▸ **Supplied material**
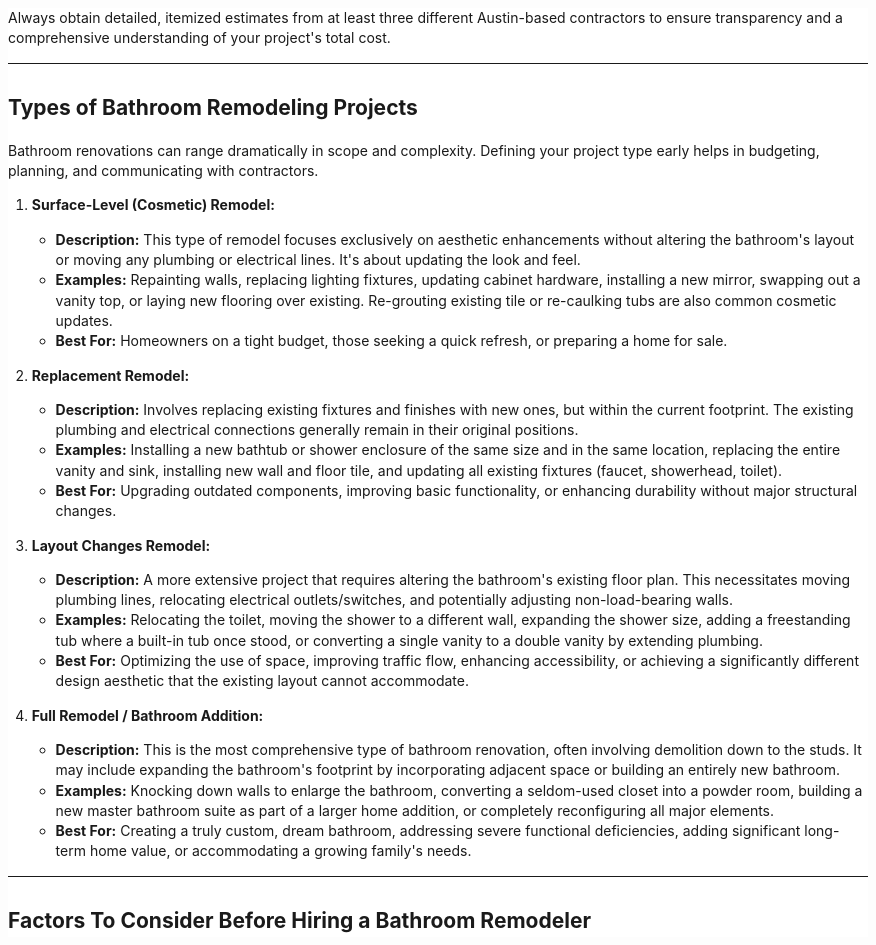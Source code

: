Always obtain detailed, itemized estimates from at least three different Austin-based contractors to ensure transparency and a comprehensive understanding of your project's total cost.

---

## Types of Bathroom Remodeling Projects

Bathroom renovations can range dramatically in scope and complexity. Defining your project type early helps in budgeting, planning, and communicating with contractors.

1.  **Surface-Level (Cosmetic) Remodel:**
    * **Description:** This type of remodel focuses exclusively on aesthetic enhancements without altering the bathroom's layout or moving any plumbing or electrical lines. It's about updating the look and feel.
    * **Examples:** Repainting walls, replacing lighting fixtures, updating cabinet hardware, installing a new mirror, swapping out a vanity top, or laying new flooring over existing. Re-grouting existing tile or re-caulking tubs are also common cosmetic updates.
    * **Best For:** Homeowners on a tight budget, those seeking a quick refresh, or preparing a home for sale.

2.  **Replacement Remodel:**
    * **Description:** Involves replacing existing fixtures and finishes with new ones, but within the current footprint. The existing plumbing and electrical connections generally remain in their original positions.
    * **Examples:** Installing a new bathtub or shower enclosure of the same size and in the same location, replacing the entire vanity and sink, installing new wall and floor tile, and updating all existing fixtures (faucet, showerhead, toilet).
    * **Best For:** Upgrading outdated components, improving basic functionality, or enhancing durability without major structural changes.

3.  **Layout Changes Remodel:**
    * **Description:** A more extensive project that requires altering the bathroom's existing floor plan. This necessitates moving plumbing lines, relocating electrical outlets/switches, and potentially adjusting non-load-bearing walls.
    * **Examples:** Relocating the toilet, moving the shower to a different wall, expanding the shower size, adding a freestanding tub where a built-in tub once stood, or converting a single vanity to a double vanity by extending plumbing.
    * **Best For:** Optimizing the use of space, improving traffic flow, enhancing accessibility, or achieving a significantly different design aesthetic that the existing layout cannot accommodate.

4.  **Full Remodel / Bathroom Addition:**
    * **Description:** This is the most comprehensive type of bathroom renovation, often involving demolition down to the studs. It may include expanding the bathroom's footprint by incorporating adjacent space or building an entirely new bathroom.
    * **Examples:** Knocking down walls to enlarge the bathroom, converting a seldom-used closet into a powder room, building a new master bathroom suite as part of a larger home addition, or completely reconfiguring all major elements.
    * **Best For:** Creating a truly custom, dream bathroom, addressing severe functional deficiencies, adding significant long-term home value, or accommodating a growing family's needs.

---

## Factors To Consider Before Hiring a Bathroom Remodeler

▸ **Task statement**
From the data, collect all lines where the string "Examples" appears.

▸ **Result of this exercise**
    * **Examples:** Repainting walls, replacing lighting fixtures, updating cabinet hardware, installing a new mirror, swapping out a vanity top, or laying new flooring over existing. Re-grouting existing tile or re-caulking tubs are also common cosmetic updates.
    * **Examples:** Installing a new bathtub or shower enclosure of the same size and in the same location, replacing the entire vanity and sink, installing new wall and floor tile, and updating all existing fixtures (faucet, showerhead, toilet).
    * **Examples:** Relocating the toilet, moving the shower to a different wall, expanding the shower size, adding a freestanding tub where a built-in tub once stood, or converting a single vanity to a double vanity by extending plumbing.
    * **Examples:** Knocking down walls to enlarge the bathroom, converting a seldom-used closet into a powder room, building a new master bathroom suite as part of a larger home addition, or completely reconfiguring all major elements.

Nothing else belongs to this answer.